By Patricia Mashiri
Elias Mudzuri, the MDC-T acting President addressed vendors who vowed to stay on the streets until the government creates employment for them.
Mudzuri said the present government should not chase people away from the streets until it provides decent jobs to the people.
“We want modern industries which will accommodate everyone regardless of the educational level one has. Our policy as a party is that we don’t remove vendors on the streets until the economy stabilises.
“We realised there was need to go back to the grassroots to the most affected people who happen to be the vendors in this case. Let’s work together with the council and bombard them with our issues. Councillors should make frequent meetings with the people to address their issues,” Mudzuri said.
Mudzuri added that mutual co-existence is the only way forward. He also addressed the Cholera issue which has been reported in Chegutu.
“Cholera has been reported in Chegutu. We need to engage with our council so that they provide clean water. Toilets from the vending places should always be open and clean. This will help in the prevention of the disease.
“We understand that there is violence caused by both the military and the police. Items taken by the council should be retrieved and the fine paid should be reduced. The vendors are selling few goods so that they survive but they are forced to pay $20 when their goods are taken away from them. We want to see change with immediate effect,” Mudzuri said.
Girisoti Mandere, the Councillor for Kuwadzana who was representing the Harare Mayor said it was not by choice that the vendors were on the streets.

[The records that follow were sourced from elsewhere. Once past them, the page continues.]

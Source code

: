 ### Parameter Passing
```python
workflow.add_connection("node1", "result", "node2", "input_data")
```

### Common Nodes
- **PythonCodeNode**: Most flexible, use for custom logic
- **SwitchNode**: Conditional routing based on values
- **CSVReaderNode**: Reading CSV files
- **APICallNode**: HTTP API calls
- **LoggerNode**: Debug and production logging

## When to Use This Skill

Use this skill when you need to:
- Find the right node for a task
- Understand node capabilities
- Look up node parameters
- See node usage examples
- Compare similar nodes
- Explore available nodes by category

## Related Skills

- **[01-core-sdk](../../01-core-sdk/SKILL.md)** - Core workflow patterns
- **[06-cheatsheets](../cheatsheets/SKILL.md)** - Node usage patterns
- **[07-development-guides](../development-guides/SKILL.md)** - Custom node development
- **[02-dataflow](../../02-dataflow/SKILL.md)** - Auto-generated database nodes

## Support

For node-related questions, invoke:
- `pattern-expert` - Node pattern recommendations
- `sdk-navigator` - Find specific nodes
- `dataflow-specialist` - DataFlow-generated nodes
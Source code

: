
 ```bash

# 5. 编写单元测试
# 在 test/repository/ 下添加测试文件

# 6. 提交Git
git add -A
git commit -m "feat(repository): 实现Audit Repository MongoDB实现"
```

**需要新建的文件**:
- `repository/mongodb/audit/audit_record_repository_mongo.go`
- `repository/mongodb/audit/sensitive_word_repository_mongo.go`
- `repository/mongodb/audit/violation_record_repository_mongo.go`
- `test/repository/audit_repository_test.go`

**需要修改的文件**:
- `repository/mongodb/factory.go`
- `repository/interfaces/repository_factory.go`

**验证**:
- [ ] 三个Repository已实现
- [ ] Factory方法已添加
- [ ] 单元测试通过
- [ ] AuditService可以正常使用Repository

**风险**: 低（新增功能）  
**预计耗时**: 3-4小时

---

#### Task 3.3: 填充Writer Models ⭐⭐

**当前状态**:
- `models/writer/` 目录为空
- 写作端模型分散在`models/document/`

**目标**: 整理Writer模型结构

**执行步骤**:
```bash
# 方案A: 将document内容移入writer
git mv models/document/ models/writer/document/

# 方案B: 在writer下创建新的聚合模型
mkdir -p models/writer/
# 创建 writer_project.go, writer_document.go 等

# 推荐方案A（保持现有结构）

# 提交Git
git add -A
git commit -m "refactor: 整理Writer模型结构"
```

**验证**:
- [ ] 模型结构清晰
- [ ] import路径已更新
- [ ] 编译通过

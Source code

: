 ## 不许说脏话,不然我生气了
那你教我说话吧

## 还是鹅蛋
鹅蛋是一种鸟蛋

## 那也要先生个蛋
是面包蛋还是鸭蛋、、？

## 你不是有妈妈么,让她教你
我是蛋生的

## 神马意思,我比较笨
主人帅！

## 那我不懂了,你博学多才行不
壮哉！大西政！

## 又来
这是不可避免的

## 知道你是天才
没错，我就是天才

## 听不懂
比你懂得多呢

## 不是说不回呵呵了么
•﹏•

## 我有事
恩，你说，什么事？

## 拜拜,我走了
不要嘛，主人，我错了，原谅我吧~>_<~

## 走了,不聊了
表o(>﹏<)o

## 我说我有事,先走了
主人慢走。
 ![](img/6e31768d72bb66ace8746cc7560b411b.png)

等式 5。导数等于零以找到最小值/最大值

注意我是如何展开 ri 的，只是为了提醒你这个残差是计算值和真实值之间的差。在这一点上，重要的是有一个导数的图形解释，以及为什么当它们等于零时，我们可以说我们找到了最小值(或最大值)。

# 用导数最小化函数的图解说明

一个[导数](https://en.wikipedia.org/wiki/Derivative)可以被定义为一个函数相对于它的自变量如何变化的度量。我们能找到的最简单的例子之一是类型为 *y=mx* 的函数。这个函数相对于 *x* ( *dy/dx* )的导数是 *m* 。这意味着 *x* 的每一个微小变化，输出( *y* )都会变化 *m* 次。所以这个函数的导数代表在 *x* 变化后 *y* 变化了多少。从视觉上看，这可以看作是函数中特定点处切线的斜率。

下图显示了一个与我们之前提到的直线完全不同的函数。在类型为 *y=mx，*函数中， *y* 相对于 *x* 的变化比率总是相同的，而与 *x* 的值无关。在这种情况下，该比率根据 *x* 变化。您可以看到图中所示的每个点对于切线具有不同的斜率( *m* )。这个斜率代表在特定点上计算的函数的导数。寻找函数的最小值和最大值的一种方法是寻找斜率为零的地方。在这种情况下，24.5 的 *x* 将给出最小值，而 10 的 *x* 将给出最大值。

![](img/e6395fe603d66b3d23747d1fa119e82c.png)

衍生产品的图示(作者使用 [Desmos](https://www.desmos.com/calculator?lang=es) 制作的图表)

“It is not by choice that vendors are seen on the streets. As councillors we are here to represent your concerns because we were chosen by the people. It is a survival plan since the streets are the only place which can bring them food on the table. Vendors should keep on fighting until their voices are heard by the responsible authorities,” Mandere said.
A vendor who was only identified as Linnet, a Chairperson of the vendors in Julius Nyerere Street said most of their members were nursing injuries they got from the police brutality.
“Most of us have injuries from the council police brutality. We are always running away from the police instead of selling so that our children go to school. Most of us are heads of families. Our kids survive from the money we get from selling.
“The water we are getting from council is not safe to drink. We pay the council bills from the money we sell goods on the streets but the services we are getting are poor. The little money we earn cannot pay hospital bills after the use of contaminated water from the taps,” Linnet said.